Un oro, un argento e un bronzo. Davide Di Veroli è senz’altro uno dei protagonisti indiscussi di questi Campionati Mondiali di Scherma Cadetti e Giovani. Ad accompagnarlo e sostenerlo in ogni sua trasferta, una presenza esplosiva: la mamma Francesca. Completamente a suo agio avvolta nel tricolore e munita di trucchi, ha dipinto con la bandiera italiana i volti di amici e parenti venuti a sostenere il loro campione.

La domanda che sorge spontanea è una: come ha iniziato Davide Di Veroli il suo percorso in questa disciplina? Tutto è partito grazie alla sorella di Davide, Aurora, che dopo un periodo come sincronette ha deciso di appendere il costume al chiodo per provare la scherma. Davide, che si può dire segua come un’ombra la sorella, è riuscito a far sua anche questa passione, portandola ad un livello superiore.

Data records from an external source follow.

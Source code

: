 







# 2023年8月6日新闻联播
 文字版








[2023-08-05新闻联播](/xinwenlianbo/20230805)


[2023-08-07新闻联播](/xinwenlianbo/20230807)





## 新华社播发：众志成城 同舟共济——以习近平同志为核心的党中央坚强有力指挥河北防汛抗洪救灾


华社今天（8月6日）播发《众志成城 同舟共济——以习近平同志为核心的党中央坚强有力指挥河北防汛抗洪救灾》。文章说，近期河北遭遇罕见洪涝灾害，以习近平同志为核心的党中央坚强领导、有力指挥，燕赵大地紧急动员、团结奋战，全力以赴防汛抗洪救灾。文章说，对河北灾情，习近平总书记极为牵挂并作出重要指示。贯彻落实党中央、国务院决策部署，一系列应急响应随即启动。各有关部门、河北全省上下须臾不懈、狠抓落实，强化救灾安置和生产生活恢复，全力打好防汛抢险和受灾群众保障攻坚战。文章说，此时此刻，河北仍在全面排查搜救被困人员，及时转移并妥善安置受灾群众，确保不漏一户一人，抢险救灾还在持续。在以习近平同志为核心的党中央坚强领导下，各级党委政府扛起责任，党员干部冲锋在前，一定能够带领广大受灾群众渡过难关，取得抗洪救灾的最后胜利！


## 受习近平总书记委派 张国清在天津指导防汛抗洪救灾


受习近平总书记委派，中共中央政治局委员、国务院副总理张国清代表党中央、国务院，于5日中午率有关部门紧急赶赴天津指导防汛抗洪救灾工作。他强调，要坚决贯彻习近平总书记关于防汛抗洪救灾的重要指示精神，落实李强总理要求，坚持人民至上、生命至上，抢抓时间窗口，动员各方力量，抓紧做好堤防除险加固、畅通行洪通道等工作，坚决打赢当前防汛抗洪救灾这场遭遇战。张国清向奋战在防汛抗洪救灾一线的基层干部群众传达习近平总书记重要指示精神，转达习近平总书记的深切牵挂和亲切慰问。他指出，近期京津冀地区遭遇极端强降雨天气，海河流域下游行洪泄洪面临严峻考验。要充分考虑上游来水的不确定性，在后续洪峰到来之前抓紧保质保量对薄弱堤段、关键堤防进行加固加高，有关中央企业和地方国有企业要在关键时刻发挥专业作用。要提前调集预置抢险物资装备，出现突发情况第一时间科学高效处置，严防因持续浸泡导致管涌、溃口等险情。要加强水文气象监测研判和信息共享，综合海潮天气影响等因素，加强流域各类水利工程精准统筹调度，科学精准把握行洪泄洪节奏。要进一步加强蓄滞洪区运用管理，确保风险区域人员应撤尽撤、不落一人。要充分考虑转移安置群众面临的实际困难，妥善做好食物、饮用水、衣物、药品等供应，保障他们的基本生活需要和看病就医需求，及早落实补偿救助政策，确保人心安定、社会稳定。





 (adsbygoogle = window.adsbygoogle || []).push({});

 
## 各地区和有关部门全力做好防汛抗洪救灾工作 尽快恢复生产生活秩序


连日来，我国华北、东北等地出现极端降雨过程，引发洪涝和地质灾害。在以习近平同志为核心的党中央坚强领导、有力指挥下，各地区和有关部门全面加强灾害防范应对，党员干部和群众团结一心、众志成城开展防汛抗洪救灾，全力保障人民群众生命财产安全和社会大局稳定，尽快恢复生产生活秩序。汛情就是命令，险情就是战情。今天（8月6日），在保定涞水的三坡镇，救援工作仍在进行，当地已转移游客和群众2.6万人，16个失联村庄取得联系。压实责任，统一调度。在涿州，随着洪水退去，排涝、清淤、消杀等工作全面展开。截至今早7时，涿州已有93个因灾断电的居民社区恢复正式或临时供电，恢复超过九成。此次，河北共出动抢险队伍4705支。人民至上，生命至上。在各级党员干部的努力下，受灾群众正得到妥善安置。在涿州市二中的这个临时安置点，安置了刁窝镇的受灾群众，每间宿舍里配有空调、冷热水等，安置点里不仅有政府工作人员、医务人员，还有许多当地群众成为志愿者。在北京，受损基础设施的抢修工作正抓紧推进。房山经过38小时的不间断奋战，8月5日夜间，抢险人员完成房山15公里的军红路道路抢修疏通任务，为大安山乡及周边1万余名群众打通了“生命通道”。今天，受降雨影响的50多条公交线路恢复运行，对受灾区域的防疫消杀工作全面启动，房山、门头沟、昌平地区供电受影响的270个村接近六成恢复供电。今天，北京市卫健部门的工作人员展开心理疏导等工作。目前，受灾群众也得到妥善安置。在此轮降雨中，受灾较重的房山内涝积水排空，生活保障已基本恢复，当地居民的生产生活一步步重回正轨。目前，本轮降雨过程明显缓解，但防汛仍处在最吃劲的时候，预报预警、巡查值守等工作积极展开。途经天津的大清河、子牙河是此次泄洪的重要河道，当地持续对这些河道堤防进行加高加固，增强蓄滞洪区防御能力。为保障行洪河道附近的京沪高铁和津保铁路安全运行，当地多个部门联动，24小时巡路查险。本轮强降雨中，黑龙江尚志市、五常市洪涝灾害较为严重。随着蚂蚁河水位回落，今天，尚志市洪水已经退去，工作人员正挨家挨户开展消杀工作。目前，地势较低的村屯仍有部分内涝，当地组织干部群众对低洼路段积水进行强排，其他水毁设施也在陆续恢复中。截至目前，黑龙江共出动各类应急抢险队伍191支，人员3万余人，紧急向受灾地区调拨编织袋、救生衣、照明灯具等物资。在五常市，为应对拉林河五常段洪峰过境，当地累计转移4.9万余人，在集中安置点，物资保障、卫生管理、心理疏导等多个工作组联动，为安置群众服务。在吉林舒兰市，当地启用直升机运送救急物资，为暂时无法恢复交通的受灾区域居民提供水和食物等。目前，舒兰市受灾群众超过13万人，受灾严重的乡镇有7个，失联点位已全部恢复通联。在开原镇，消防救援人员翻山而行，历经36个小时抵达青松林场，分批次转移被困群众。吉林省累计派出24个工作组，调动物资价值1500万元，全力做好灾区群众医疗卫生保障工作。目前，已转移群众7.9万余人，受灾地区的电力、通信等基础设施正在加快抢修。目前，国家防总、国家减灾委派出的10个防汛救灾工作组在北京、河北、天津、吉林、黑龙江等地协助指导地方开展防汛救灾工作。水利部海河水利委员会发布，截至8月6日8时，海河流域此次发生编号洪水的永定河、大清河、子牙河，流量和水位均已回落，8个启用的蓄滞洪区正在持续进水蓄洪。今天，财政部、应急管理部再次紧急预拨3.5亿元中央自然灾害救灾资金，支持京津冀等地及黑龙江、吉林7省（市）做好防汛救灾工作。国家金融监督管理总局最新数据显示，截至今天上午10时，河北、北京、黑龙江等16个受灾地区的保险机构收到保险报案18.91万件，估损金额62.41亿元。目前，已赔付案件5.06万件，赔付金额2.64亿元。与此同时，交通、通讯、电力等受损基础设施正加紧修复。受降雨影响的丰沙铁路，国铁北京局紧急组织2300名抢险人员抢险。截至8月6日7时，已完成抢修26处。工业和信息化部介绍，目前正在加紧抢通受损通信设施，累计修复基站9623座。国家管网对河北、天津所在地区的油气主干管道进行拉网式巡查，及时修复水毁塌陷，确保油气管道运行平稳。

La verità è che lo sport, nella famiglia Di Veroli non è solo una passione, ma un gene presente nel dna di tutti e 3 i figli. Anche il fratello minore, Damiano, tira di spada e fioretto. A una prova di qualificazione ai Campionati Giovani di spada ha incontrato in finale Davide. Uno scontro tra fratelli, per la prima volta uno contro l’altro.

Francesca, nel sorridere ripensando a quell’episodio, ci racconta di come i due facessero un po’ “troppo i guasconi” giocando a fare “i fratellini”, parlandosi da dietro la maschera finendo con l’essere ripresi dall’arbitro. Per quale dei due fare il tifo è un problema che Francesca non si è posta nemmeno per un attimo: “Se mi chiedono chi ha vinto, rispondo mio figlio”. Non fa una piega.

Quello che invece potrebbe preoccupare un campione come Davide, perennemente coinvolto in trasferte per arricchire il medagliere, è il problema di come unire due grandi impegni come lo sport e la scuola. Dopotutto, Davide è ancora un adolescente e l’istruzione non può in alcun modo essere accantonata.

Francesca ci racconta di come siano stati fortunati nel trovare una scuola in grado di dare la possibilità a questo campione di seguire la sua carriera da spadista senza subire troppe penalizzazioni a livello di assenze, il Liceo Classico Coreutico.

Nessuno sconto di programma per gli atleti che saltano ore di scuola naturalmente, ma a regolarizzare il tutto è fortunatamente intervenuto il Miur. Anche per l’anno 2017/2018 è partita la sperimentazione didattica “Studenti-Atleti” promossa dal Ministero dell’Istruzione, dell’Università e della Ricerca in collaborazione con il CONI, per permettere a studentesse e studenti impegnati a livello agonistico di non rimanere indietro negli studi. Naturalmente solo gli atleti più meritevoli possono godere di questa convenzione, e Davide è uno di loro.

Ma in definitiva, orgoglio e tifo a parte, cosa significa per Francesca essere la mamma di un campione? Il segreto di Francesca è quello di aver fatto crescere i figli insegnando loro a tener sempre un basso profilo. Ogni volta che Aurora, Damiano o Davide come in questo caso, tornano a casa con una medaglia o una coppa, quello che i genitori ricordano loro è che il premio lo si va solo a ritirare. Lo si è già vinto allenandosi tutti i giorni in palestra.